'''

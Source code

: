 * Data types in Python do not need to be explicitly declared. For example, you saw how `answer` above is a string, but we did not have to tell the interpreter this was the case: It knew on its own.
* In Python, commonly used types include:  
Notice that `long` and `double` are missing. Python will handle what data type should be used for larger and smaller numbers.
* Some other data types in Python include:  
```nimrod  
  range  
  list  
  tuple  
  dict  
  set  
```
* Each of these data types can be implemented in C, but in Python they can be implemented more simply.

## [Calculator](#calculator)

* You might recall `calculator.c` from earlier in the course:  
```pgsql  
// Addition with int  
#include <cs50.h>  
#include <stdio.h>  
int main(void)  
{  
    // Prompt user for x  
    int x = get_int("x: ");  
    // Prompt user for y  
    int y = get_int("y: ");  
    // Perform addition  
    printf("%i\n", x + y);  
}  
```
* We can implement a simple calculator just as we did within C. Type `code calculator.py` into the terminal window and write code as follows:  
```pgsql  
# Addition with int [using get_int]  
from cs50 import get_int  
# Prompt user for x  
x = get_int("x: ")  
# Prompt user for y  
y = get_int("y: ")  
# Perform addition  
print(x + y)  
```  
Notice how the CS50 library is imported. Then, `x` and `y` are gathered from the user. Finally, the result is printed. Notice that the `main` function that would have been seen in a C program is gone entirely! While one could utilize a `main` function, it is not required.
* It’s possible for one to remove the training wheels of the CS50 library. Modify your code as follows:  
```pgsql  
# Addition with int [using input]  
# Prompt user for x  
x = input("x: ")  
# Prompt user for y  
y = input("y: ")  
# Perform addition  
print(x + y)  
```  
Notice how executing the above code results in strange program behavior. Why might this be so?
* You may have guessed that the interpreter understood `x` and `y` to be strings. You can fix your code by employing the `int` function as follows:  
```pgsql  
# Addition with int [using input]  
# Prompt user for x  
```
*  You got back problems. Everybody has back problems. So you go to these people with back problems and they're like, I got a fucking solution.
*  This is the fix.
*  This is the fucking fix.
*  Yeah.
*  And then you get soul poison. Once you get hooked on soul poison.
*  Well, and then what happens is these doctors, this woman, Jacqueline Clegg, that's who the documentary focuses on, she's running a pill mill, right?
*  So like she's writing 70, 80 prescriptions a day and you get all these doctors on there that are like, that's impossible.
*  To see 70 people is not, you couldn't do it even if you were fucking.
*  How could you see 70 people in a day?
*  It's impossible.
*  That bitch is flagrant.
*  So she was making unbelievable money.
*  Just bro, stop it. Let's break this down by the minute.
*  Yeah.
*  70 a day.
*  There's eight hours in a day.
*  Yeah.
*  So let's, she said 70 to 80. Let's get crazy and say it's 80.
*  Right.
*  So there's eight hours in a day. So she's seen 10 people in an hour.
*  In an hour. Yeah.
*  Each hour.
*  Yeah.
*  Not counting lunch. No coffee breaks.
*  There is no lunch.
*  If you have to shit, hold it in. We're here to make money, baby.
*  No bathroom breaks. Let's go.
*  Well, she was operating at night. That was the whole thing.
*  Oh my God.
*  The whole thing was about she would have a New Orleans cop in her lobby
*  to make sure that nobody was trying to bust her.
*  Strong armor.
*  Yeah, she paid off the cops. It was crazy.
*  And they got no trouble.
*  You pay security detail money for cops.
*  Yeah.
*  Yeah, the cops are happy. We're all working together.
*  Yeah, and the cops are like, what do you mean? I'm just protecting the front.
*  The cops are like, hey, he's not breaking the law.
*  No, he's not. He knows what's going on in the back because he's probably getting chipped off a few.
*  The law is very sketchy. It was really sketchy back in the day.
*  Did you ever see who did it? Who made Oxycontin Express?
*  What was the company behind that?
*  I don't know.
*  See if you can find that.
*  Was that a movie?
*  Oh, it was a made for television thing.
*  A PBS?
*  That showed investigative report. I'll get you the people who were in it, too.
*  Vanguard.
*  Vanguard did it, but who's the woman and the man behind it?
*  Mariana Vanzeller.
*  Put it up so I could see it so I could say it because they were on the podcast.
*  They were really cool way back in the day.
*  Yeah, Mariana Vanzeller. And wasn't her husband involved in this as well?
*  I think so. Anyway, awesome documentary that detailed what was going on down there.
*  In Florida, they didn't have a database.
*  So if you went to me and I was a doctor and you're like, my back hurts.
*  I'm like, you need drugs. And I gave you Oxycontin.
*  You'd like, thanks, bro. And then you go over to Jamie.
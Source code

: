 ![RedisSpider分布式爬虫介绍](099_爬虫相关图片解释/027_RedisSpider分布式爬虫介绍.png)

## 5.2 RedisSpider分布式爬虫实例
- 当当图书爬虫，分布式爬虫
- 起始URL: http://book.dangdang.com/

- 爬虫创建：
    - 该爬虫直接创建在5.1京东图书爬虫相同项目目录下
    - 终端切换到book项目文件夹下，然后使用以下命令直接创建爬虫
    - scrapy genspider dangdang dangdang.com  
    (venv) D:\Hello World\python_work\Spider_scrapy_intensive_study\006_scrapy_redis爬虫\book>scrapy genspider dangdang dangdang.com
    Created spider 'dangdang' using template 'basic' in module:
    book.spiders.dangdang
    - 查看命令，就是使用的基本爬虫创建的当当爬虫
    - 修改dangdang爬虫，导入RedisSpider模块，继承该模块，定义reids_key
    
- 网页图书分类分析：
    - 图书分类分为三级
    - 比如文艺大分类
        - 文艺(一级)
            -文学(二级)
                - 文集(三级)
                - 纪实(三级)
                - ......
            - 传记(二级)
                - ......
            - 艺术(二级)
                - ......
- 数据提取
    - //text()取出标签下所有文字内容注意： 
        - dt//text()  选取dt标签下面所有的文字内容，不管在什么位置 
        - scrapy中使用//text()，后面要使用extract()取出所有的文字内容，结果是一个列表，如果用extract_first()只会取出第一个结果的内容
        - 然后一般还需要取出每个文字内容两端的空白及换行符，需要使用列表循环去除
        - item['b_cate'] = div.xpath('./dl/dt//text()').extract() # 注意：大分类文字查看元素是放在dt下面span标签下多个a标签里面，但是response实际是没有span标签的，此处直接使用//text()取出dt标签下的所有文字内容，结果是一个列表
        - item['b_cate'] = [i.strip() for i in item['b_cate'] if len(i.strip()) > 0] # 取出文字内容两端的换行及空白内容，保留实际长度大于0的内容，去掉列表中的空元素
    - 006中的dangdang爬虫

'''

_Exercise details_
Search the entries above for the string "made". Copy each line in which it appears.

_Your response_
*  Did you ever see who did it? Who made Oxycontin Express?
*  Oh, it was a made for television thing.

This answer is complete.